Le vent glacé lui fouettait le visage. Ses joues étaient rougies par le froid.La neige tombait maintenant en abondance. Quelques oiseaux traversaient courageusement le ciel à la recherche de nourriture que la main providentielle de l’homme aurait déposée sur le rebord d’une fenêtre ou d’un balcon.
L’attelage, habilement dirigé par Wallace, laissa derrière lui, le hameau de Cholière dont les petites chaumières semblaient disparaître sous l’épaisse couche de neige.
Le traîneau glissait à vive allure sur le beau manteau blanc.
Attirés par l’aventure et grisés par la beauté majestueuse de ce paysage qui défilait devant leurs yeux émerveillés, Wallace et Jimmy oubliaient que cette épaisse couche de neige pouvait être très dangereuse. Wallace en était quand même un peu conscient. Il persista cependant dans son intention de se diriger vers les Prioux et continua à lancer ses chiens sur le chemin dissimulé, en partie, par la neige qui continuait à tomber.
Les Huskies sont des chiens robustes et très courageux. Ils obéissaient, sans broncher, aux ordres de leur maître adoré. Ils ressentaient bien sur leur âme de fidèles et aimants compagnons, la frénésie qui s’emparait de l’esprit aventureux de leur maître et de son petit passager. Ils continuaient donc, tête baissée, à poursuivre leur difficile et dangereuse ascension vers ce village coupé du monde l’hiver. Leur instinct leur disait bien que ce voyage était risqué.
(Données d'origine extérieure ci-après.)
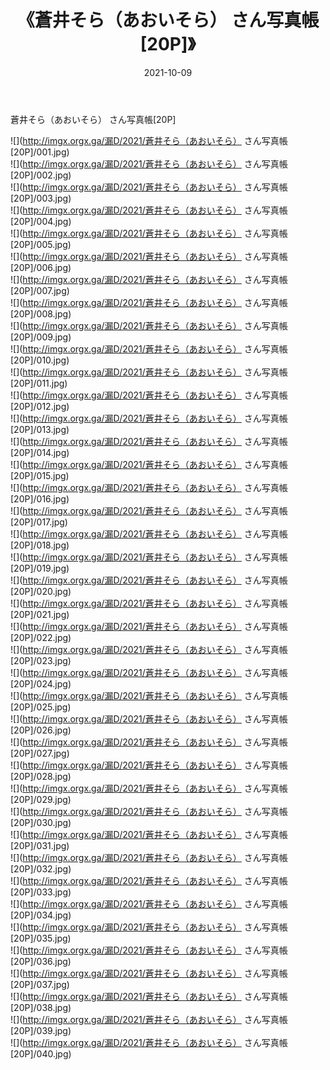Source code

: ﻿---
layout: post
title:  《蒼井そら（あおいそら） さん写真帳[20P]》
date:   2021-10-09
img: http://imgx.orgx.ga/漏D/2021/蒼井そら（あおいそら） さん写真帳[20P]/000.jpg
categories: [美女, 清纯, 唯美]
---

蒼井そら（あおいそら） さん写真帳[20P]

  ![](http://imgx.orgx.ga/漏D/2021/蒼井そら（あおいそら） さん写真帳[20P]/001.jpg) <br> ![](http://imgx.orgx.ga/漏D/2021/蒼井そら（あおいそら） さん写真帳[20P]/002.jpg) <br> ![](http://imgx.orgx.ga/漏D/2021/蒼井そら（あおいそら） さん写真帳[20P]/003.jpg) <br> ![](http://imgx.orgx.ga/漏D/2021/蒼井そら（あおいそら） さん写真帳[20P]/004.jpg) <br> ![](http://imgx.orgx.ga/漏D/2021/蒼井そら（あおいそら） さん写真帳[20P]/005.jpg) <br> ![](http://imgx.orgx.ga/漏D/2021/蒼井そら（あおいそら） さん写真帳[20P]/006.jpg) <br> ![](http://imgx.orgx.ga/漏D/2021/蒼井そら（あおいそら） さん写真帳[20P]/007.jpg) <br> ![](http://imgx.orgx.ga/漏D/2021/蒼井そら（あおいそら） さん写真帳[20P]/008.jpg) <br> ![](http://imgx.orgx.ga/漏D/2021/蒼井そら（あおいそら） さん写真帳[20P]/009.jpg) <br> ![](http://imgx.orgx.ga/漏D/2021/蒼井そら（あおいそら） さん写真帳[20P]/010.jpg) <br> ![](http://imgx.orgx.ga/漏D/2021/蒼井そら（あおいそら） さん写真帳[20P]/011.jpg) <br> ![](http://imgx.orgx.ga/漏D/2021/蒼井そら（あおいそら） さん写真帳[20P]/012.jpg) <br> ![](http://imgx.orgx.ga/漏D/2021/蒼井そら（あおいそら） さん写真帳[20P]/013.jpg) <br> ![](http://imgx.orgx.ga/漏D/2021/蒼井そら（あおいそら） さん写真帳[20P]/014.jpg) <br> ![](http://imgx.orgx.ga/漏D/2021/蒼井そら（あおいそら） さん写真帳[20P]/015.jpg) <br> ![](http://imgx.orgx.ga/漏D/2021/蒼井そら（あおいそら） さん写真帳[20P]/016.jpg) <br> ![](http://imgx.orgx.ga/漏D/2021/蒼井そら（あおいそら） さん写真帳[20P]/017.jpg) <br> ![](http://imgx.orgx.ga/漏D/2021/蒼井そら（あおいそら） さん写真帳[20P]/018.jpg) <br> ![](http://imgx.orgx.ga/漏D/2021/蒼井そら（あおいそら） さん写真帳[20P]/019.jpg) <br> ![](http://imgx.orgx.ga/漏D/2021/蒼井そら（あおいそら） さん写真帳[20P]/020.jpg) <br> ![](http://imgx.orgx.ga/漏D/2021/蒼井そら（あおいそら） さん写真帳[20P]/021.jpg) <br> ![](http://imgx.orgx.ga/漏D/2021/蒼井そら（あおいそら） さん写真帳[20P]/022.jpg) <br> ![](http://imgx.orgx.ga/漏D/2021/蒼井そら（あおいそら） さん写真帳[20P]/023.jpg) <br> ![](http://imgx.orgx.ga/漏D/2021/蒼井そら（あおいそら） さん写真帳[20P]/024.jpg) <br> ![](http://imgx.orgx.ga/漏D/2021/蒼井そら（あおいそら） さん写真帳[20P]/025.jpg) <br> ![](http://imgx.orgx.ga/漏D/2021/蒼井そら（あおいそら） さん写真帳[20P]/026.jpg) <br> ![](http://imgx.orgx.ga/漏D/2021/蒼井そら（あおいそら） さん写真帳[20P]/027.jpg) <br> ![](http://imgx.orgx.ga/漏D/2021/蒼井そら（あおいそら） さん写真帳[20P]/028.jpg) <br> ![](http://imgx.orgx.ga/漏D/2021/蒼井そら（あおいそら） さん写真帳[20P]/029.jpg) <br> ![](http://imgx.orgx.ga/漏D/2021/蒼井そら（あおいそら） さん写真帳[20P]/030.jpg) <br> ![](http://imgx.orgx.ga/漏D/2021/蒼井そら（あおいそら） さん写真帳[20P]/031.jpg) <br> ![](http://imgx.orgx.ga/漏D/2021/蒼井そら（あおいそら） さん写真帳[20P]/032.jpg) <br> ![](http://imgx.orgx.ga/漏D/2021/蒼井そら（あおいそら） さん写真帳[20P]/033.jpg) <br> ![](http://imgx.orgx.ga/漏D/2021/蒼井そら（あおいそら） さん写真帳[20P]/034.jpg) <br> ![](http://imgx.orgx.ga/漏D/2021/蒼井そら（あおいそら） さん写真帳[20P]/035.jpg) <br> ![](http://imgx.orgx.ga/漏D/2021/蒼井そら（あおいそら） さん写真帳[20P]/036.jpg) <br> ![](http://imgx.orgx.ga/漏D/2021/蒼井そら（あおいそら） さん写真帳[20P]/037.jpg) <br> ![](http://imgx.orgx.ga/漏D/2021/蒼井そら（あおいそら） さん写真帳[20P]/038.jpg) <br> ![](http://imgx.orgx.ga/漏D/2021/蒼井そら（あおいそら） さん写真帳[20P]/039.jpg) <br> ![](http://imgx.orgx.ga/漏D/2021/蒼井そら（あおいそら） さん写真帳[20P]/040.jpg) <br>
La haut, le manteau neigeux est tellement instable et si propice aux avalanches.
Pourtant, happé et enivré par l’aventure qui envahissait son esprit, Wallace continuait à diriger son attelage en direction du hameau des Prioux. Réputé inaccessible l’hiver, ce hameau si joli est très visité et prisé par les promeneurs de toutes sortes durant l’été. Wallace y avait même aperçu, une fois, une ribambelle d’artistes, pinceaux à la main, qui couvraient des bouts de toiles de couleurs plus lumineuses les unes que les autres…
Jimmy et Wallace avaient un objectif. D’un commun accord, et conscients des risques qu’ils prenaient, ils avaient décidé d’aller passer la nuit, avec leurs chiens, dans un abri qu’ils construiraient de leurs mains. Cet abri serait un igloo. Peut être moins luxueux, c’est certain, que ceux qui reçoivent les vacanciers en hiver à Pralognan, mais suffisamment confortable pour les loger tous les deux pendant cette nuit de Noël. Ils seraient ainsi protégés du vent, du froid glacial et de la neige qui tombait en gros flocons de plus en plus épais. Ils avaient pris soin d’emporter, avec eux, le matériel nécessaire à cette construction ainsi que d’épaisses couvertures bien chaudes, un Thermos de chocolat sucré, des biscuits, et des friandises pour les Huskies. Sans oublier un fagot de bois bien sec et une boîte d’allumettes.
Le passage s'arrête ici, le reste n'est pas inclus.